In [2]:
import numpy as np
import warnings
import time
import sklearn.metrics as skmetrics
from sklearn.calibration import calibration_curve
import plotly.graph_objects as go

warnings.filterwarnings(action='ignore')

In [3]:
class Optimizer(object):

    def __init__(self, alpha, eta_decay_factor, optimizer_type):
        '''
        Arg(s):
            alpha : float
                initial learning rate 
            eta_decay_factor : float
                learning rate decay rate
            optimizer_type : str
                'gradient_descent',
                'stochastic_gradient_descent',
        '''

        self.__alpha = alpha
        self.__eta_decay_factor = eta_decay_factor
        self.__optimizer_type = optimizer_type

    def __compute_gradients(self, w, x, y, loss_func='logistic'):
        '''
        Returns the gradient of a loss function

        Arg(s):
            w : numpy[float32]
                d x 1 weight vector
            x : numpy[float32]
                d x N feature vector
            y : numpy[float32]
                1 x N groundtruth vector
            loss_func : str
                loss by default is 'logistic' only for the purpose of the assignment
        Returns:
            numpy[float32] : d x 1 gradients
        '''

        if loss_func == 'logistic':
            p = 1 / (1 + np.exp(-1 * y * np.matmul(w.T, x)))
            return -1 * np.mean(y * x * (1 - p), axis=1).reshape(w.shape)
        else:
            raise ValueError('Unupported loss function: {}'.format(loss_func))
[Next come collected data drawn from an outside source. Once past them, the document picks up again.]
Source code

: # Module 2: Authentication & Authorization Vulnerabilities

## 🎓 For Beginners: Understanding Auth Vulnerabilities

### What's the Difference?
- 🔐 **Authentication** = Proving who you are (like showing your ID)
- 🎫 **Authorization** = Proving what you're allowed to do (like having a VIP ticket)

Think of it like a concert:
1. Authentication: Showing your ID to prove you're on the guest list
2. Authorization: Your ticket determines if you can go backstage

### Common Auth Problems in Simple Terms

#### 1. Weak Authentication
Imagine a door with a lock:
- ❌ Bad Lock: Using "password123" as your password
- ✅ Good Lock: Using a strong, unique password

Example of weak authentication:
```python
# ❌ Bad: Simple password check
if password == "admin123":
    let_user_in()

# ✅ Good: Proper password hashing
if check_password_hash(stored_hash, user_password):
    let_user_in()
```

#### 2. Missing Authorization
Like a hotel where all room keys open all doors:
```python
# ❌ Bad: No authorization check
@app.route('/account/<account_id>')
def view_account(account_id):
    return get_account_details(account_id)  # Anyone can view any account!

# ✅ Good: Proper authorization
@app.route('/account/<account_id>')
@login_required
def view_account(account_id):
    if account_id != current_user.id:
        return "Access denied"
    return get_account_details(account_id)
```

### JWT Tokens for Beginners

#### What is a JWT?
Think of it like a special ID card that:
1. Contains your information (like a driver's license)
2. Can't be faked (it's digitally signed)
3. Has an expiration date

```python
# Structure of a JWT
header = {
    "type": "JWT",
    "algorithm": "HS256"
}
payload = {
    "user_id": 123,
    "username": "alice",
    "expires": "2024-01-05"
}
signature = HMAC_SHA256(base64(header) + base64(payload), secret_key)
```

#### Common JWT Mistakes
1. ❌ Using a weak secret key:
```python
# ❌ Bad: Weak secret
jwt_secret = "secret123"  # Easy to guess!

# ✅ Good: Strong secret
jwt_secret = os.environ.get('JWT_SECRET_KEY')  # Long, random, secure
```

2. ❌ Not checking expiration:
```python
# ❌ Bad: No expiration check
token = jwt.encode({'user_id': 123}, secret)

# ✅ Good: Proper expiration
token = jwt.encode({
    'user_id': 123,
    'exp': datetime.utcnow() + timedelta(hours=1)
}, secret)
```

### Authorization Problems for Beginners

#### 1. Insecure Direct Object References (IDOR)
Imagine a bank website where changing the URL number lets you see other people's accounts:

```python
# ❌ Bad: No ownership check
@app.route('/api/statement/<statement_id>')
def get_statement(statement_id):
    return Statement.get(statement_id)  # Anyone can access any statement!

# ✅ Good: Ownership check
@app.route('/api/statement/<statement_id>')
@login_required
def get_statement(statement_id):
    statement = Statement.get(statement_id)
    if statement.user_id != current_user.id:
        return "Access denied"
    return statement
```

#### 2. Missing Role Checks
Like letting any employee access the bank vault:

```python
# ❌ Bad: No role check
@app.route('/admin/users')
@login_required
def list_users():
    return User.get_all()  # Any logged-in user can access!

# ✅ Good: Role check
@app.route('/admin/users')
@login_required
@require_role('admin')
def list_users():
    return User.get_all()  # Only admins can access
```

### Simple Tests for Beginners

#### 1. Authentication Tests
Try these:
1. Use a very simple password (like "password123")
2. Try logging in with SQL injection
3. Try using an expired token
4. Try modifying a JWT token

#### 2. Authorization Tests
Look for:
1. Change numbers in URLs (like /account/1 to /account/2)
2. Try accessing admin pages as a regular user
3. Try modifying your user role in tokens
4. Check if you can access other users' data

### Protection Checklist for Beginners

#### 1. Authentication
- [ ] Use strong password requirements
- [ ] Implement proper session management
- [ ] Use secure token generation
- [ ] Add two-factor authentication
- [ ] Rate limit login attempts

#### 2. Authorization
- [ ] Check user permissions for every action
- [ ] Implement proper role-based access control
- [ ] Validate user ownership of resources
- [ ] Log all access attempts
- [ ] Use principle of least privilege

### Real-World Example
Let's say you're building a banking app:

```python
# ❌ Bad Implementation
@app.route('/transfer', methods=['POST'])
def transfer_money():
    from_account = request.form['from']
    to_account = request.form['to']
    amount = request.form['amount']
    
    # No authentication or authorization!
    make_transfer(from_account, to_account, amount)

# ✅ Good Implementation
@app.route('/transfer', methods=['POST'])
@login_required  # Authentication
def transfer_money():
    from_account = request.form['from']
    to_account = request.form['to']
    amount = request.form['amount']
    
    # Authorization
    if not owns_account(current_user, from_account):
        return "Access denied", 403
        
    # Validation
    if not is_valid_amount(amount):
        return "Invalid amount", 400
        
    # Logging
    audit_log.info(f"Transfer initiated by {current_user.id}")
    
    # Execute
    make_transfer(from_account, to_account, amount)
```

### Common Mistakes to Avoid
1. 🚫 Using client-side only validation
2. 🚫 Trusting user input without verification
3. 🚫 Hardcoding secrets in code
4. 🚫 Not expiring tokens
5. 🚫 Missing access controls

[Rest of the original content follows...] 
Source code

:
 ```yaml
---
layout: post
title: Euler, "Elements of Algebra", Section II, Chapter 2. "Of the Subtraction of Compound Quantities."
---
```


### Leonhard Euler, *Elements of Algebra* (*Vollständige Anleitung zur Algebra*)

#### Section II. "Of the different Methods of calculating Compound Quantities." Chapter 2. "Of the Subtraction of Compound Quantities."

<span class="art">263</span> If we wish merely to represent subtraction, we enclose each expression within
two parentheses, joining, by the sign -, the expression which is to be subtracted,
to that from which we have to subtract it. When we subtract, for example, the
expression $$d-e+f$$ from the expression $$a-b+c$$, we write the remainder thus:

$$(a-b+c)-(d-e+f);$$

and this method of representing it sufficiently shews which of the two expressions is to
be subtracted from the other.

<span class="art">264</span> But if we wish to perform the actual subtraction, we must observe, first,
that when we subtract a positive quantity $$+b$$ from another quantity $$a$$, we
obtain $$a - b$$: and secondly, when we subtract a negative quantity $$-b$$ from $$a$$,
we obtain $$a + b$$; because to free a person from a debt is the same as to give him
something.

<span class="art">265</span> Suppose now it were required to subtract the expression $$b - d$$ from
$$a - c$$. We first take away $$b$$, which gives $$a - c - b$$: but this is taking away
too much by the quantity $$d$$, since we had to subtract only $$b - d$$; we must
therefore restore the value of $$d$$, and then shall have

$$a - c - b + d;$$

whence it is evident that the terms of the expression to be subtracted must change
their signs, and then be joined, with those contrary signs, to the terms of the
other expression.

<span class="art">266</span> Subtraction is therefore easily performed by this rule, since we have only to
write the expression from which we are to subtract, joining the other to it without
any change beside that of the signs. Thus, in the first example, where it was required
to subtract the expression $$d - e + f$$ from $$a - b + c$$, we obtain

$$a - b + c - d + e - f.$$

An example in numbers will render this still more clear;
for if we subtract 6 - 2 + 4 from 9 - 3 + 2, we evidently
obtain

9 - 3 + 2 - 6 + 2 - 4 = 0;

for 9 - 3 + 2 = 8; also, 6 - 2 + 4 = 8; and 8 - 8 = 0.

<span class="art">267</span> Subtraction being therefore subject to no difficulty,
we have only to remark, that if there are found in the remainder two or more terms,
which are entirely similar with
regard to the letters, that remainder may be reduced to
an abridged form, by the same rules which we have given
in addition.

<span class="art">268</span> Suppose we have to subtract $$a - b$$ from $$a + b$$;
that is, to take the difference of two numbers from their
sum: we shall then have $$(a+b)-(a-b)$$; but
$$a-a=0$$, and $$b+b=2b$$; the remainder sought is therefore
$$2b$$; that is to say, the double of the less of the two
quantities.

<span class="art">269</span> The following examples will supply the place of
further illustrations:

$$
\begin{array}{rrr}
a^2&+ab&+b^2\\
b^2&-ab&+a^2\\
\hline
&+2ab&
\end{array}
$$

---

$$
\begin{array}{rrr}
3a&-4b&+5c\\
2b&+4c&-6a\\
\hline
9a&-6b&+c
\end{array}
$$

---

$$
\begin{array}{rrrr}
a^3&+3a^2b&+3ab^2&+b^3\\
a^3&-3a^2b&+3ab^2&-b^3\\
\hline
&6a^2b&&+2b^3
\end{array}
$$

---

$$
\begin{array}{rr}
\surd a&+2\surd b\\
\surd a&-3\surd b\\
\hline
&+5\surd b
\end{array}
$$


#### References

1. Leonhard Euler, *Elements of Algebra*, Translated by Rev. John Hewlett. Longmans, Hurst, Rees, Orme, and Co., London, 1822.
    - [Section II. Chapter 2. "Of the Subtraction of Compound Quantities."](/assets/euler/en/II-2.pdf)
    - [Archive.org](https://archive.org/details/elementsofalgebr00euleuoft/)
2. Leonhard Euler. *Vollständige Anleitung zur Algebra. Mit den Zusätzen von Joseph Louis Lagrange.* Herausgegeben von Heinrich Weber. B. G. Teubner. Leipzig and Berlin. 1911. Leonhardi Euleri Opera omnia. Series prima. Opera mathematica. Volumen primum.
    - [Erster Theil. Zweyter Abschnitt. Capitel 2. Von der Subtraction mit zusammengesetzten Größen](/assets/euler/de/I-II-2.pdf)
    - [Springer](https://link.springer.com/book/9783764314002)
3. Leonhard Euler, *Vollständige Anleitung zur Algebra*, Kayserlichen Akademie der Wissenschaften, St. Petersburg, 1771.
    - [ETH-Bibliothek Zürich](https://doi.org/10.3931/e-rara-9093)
    def __polynomial_decay(self, time_step):
        '''
        Computes the polynomial decay factor t^{-a}

        Arg(s):
            time_step : int
                current step in optimization
        Returns:
            float : polynomial decay to adjust learning rate
        '''

        return np.power(1 / time_step, (self.__eta_decay_factor))

    def update(self,
               w,
               x,
               y,
               loss_func,
               batch_size,
               time_step):
        '''
        Updates the weight vector based on

        Arg(s):
            w : numpy[float32]
                d x 1 weight vector
            x : numpy[float32]
                d x N feature vector
            y : numpy[float32]
                1 x N groundtruth vector
            loss_func : str
                loss function to use, should be 'logistic' for the purpose of the assignment
            batch_size : int
                batch size for stochastic and momentum stochastic gradient descent
            time_step : int
                current step in optimization
        Returns:
            numpy[float32]: d x 1 weights
        '''

        if self.__optimizer_type == 'gradient_descent':
            return w - self.__alpha * self.__compute_gradients(w, x, y, loss_func)
        elif self.__optimizer_type == 'stochastic_gradient_descent':
            batch_idx = np.random.choice(x.shape[1], batch_size)
            return w - self.__polynomial_decay(time_step) * self.__alpha * self.__compute_gradients(w, x[:,batch_idx], y[batch_idx], loss_func)
        else:
            raise ValueError('Unsupported optimizer type: {}'.format(self.__optimizer_type))


In [4]:
class LogisticRegression(object):

    def __init__(self):
        # Define private variables
        self.__weights = None
        self.__optimizer = None

    def fit(self,
            x,
            y,
            T,
            alpha,
            eta_decay_factor,
            batch_size,
            optimizer_type,
            loss_func='logistic'):
        '''
        Fits the model to x and y by updating the weight vector
        using gradient descent

        Arg(s):
            x : numpy[float32]
                d x N feature vector
            y : numpy[float32]
                1 x N groundtruth vector
            T : int
                number of iterations to train
            alpha : float
                learning rate
            eta_decay_factor : float
                learning rate decay rate
            batch_size : int
                number of examples per batch
            optimizer_type : str
                'gradient_descent',
                'momentum_gradient_descent',
                'stochastic_gradient_descent',
                'momentum_stochastic_gradient_descent'
            loss_func : str
                loss function to use, by default is 'logistic' only for the purpose of the assignment
        '''

        self.__optimizer = Optimizer(alpha, eta_decay_factor, optimizer_type)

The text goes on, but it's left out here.